An ultra low power, hardware accelerated architecture based semiconductor intellectual property core for MPEG-4 has been developed. This encompasses the simple profile of the video decoding algorithm. The core can provide motion picture quality video at upto CIF resolution. The implementation is based on the application of hardware acceleration of compute-intensive operations with an embedded RISC processor acting purely as a host controller. The architecture comprises custom hardware designs for lookup table decoders, bit-stream parsing, discrete cosine transforms, motion compensation and colour space conversion. The hardware-software co-design approach results in high efficiency in both area and performance. The design has been validated on an FPGA-based development board with an LCD panel for visual demonstration of real-time decoded streaming video sequences. This MPEG-4 video decoder core has been ported to 130nm ASIC technology using system-level integration techniques where the power dissipation is around 10 mWatts. The design is ideally suited to high-volume system-on-chip solutions for a wide range of wireless multimedia communication applications.

## 1.0 INTRODUCTION

The upcoming standard MPEG-4 [1] encompasses a range of features and complex bit-streams. The hardware implementation of this multimedia standard is compute-intensive because it involves a number of coding algorithms, profiles and bit-rates. Thus a hardware-software codesign approach becomes a necessity to provide the flexibility, control and speed-up required.

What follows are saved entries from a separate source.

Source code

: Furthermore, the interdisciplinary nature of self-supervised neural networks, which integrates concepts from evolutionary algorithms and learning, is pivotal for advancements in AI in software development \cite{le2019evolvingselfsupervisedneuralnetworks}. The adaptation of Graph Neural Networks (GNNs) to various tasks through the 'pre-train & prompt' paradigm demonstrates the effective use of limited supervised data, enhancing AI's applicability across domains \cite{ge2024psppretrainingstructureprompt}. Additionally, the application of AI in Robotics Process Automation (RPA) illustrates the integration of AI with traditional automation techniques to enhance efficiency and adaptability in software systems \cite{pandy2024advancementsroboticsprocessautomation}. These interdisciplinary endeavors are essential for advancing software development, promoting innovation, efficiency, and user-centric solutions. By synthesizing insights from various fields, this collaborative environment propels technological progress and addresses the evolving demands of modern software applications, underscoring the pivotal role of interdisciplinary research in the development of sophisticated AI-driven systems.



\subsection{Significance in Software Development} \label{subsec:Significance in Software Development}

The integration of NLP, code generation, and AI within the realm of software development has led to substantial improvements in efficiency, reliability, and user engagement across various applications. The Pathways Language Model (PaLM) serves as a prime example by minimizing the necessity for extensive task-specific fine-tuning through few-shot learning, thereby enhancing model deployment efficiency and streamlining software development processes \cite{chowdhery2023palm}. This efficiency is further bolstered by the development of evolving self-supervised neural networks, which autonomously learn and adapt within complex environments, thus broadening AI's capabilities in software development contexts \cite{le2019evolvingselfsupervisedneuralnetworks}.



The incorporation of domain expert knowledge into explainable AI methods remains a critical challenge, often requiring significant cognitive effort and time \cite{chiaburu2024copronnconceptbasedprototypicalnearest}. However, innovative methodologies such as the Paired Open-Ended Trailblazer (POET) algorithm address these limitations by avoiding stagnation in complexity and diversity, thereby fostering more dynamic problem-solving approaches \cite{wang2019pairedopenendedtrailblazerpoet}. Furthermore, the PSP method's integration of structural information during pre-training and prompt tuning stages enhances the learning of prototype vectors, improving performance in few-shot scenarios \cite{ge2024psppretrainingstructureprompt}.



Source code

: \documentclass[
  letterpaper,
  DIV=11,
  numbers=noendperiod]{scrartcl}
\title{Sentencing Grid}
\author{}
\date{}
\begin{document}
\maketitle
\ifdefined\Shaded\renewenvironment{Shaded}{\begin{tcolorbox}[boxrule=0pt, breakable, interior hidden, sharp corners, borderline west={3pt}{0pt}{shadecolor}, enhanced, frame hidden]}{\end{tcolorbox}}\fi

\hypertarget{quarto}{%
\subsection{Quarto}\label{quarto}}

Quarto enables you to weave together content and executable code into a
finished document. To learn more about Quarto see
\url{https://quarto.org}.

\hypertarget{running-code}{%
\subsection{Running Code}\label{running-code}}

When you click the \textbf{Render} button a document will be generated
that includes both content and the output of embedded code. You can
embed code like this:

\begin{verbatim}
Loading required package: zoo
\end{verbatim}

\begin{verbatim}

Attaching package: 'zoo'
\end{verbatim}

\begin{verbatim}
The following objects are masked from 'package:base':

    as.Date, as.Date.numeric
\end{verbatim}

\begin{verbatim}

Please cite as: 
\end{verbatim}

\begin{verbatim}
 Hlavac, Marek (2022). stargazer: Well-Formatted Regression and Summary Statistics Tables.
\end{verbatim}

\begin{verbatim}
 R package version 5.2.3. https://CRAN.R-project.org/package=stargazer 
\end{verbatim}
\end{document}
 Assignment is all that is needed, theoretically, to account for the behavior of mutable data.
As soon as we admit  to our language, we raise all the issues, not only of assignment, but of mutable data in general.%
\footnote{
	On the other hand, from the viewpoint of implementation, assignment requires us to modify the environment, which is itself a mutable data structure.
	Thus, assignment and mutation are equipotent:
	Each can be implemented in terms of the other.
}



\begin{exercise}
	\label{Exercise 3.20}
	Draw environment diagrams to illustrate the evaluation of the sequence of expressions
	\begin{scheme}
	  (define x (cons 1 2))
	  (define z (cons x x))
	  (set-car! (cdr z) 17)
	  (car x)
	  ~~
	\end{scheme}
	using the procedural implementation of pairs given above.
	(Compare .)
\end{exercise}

It has been shown that an efficient implementation of MPEG-4 has to rely on extending the instruction set of a general purpose RISC processor and adding hardware acceleration [2, 3]. The hardware acceleration modules

can be designed to tackle the most compute-intensive tasks thus relieving the processor to manage data-flow and memory reading and writing. Several of the hardware acceleration modules have to be used concurrently to achieve a real-time video performance.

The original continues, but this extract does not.